The initial feedback is considered encouraging by project promoters. “Consumers and artisan chocolatiers told us that Cameroon’s cocoa has strong potential and meets all the requirements to enter the Japanese market, where it will compete with Ghanaian and Tanzanian cocoa. Cameroon’s cocoa could eventually capture 5 % of the Japanese market because it shares all the characteristics of products available in Japan,” said Francis Nzuko, national coordinator of the PICS Cameroon project, quoted by the state-owned daily Cameroon Tribune.
Japan has shown interest in Cameroonian cocoa for more than a decade, but announced projects have been slow to materialize. “We know very well that Cameroonian cocoa is of good quality. Some trading companies in Japan are interested in Cameroon’s cocoa. That is why I came to meet with the Minister of Trade to see how to develop this opportunity. There are many possibilities. Consumers increasingly seek premium cocoa,” said Kunio Okamura, Japan’s ambassador to Cameroon, after a meeting at the Ministry of Trade in Yaoundé on December 13, 2017.

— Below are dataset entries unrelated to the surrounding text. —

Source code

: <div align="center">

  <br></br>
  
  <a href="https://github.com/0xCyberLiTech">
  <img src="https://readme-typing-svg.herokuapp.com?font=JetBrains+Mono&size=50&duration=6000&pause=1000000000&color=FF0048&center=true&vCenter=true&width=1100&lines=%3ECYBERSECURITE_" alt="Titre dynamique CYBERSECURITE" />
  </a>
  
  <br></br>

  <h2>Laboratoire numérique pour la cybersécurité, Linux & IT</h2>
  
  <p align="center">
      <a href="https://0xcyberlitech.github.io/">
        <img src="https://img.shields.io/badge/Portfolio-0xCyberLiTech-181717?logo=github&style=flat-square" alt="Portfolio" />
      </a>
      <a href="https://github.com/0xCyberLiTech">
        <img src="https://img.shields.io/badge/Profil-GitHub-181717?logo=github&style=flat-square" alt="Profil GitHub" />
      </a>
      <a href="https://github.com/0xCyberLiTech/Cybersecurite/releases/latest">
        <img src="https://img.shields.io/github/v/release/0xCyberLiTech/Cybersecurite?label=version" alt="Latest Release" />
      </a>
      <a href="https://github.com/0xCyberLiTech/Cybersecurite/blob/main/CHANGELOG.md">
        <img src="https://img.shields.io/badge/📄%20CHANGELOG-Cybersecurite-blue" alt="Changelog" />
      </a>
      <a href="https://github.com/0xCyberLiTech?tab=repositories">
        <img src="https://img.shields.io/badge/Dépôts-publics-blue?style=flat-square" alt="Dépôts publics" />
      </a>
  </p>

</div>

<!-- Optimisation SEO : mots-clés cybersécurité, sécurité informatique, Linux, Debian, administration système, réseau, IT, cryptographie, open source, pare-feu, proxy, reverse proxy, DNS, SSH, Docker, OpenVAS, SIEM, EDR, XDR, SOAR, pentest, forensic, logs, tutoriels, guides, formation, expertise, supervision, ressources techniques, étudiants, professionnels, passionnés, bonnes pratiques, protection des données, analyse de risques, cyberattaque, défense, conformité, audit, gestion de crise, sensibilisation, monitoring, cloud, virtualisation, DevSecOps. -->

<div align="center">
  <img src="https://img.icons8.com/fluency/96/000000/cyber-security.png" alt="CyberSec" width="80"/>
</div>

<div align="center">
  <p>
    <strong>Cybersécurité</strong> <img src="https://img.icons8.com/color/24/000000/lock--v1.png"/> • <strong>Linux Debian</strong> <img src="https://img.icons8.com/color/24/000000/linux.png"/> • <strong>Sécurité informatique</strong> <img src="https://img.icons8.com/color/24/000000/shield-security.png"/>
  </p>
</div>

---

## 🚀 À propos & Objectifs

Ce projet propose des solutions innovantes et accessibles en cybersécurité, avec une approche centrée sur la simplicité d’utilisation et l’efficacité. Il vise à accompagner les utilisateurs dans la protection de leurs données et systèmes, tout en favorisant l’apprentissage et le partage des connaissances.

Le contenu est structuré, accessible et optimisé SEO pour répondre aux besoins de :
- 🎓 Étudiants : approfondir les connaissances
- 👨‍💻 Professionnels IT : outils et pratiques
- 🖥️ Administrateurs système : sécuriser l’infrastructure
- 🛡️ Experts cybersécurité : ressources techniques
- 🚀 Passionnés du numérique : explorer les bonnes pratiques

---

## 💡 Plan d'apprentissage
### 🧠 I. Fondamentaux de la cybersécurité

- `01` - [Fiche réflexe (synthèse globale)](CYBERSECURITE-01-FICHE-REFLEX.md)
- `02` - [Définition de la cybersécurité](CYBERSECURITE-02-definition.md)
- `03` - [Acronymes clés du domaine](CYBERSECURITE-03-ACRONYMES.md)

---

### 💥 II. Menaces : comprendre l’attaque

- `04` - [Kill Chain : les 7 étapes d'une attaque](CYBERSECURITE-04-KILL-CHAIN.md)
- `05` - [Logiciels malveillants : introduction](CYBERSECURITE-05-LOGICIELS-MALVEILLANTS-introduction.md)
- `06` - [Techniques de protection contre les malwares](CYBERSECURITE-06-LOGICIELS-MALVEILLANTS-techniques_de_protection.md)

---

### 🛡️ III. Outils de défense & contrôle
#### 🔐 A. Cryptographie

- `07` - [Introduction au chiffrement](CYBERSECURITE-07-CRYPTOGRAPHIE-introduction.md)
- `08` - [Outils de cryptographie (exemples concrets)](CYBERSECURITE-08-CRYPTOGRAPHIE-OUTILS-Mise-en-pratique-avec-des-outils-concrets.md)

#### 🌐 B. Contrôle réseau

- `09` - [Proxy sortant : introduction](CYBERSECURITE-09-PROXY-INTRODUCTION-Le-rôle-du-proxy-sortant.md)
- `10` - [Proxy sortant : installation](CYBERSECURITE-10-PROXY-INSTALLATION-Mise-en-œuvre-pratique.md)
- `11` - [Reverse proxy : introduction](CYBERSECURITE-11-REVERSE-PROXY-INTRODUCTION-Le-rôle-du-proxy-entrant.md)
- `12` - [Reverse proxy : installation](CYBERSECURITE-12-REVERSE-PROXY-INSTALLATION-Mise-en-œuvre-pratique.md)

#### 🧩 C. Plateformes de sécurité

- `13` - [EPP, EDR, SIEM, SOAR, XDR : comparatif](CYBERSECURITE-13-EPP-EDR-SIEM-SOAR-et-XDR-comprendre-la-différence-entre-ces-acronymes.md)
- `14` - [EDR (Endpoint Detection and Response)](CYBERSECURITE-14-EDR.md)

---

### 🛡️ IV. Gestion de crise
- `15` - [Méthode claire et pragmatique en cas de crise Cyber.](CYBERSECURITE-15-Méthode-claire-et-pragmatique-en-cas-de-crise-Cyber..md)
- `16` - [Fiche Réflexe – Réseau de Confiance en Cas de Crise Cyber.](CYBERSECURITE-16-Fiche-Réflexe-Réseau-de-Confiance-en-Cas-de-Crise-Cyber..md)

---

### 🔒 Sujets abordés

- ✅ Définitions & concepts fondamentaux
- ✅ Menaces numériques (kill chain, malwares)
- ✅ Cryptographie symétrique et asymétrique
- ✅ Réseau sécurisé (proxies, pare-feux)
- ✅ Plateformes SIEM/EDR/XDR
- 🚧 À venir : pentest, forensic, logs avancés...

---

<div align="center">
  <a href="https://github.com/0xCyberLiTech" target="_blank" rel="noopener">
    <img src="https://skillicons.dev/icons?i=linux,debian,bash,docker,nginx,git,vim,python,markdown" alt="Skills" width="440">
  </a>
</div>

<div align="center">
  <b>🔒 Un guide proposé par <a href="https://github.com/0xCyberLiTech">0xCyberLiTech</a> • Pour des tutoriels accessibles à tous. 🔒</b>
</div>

On March 3, 2022, Japan’s ambassador to Cameroon, Takaoka Nozomu, signed a partnership agreement with André Thomas Bengon, mayor of the Ebolowa 2 municipality, to support a project to build a cocoa bean processing unit in this locality of the South region. The project aims to strengthen local processing and capture more value in the cocoa sector. Since then, however, little information has emerged about its progress, leaving the industrial materialization of Japanese interest in Cameroonian cocoa uncertain.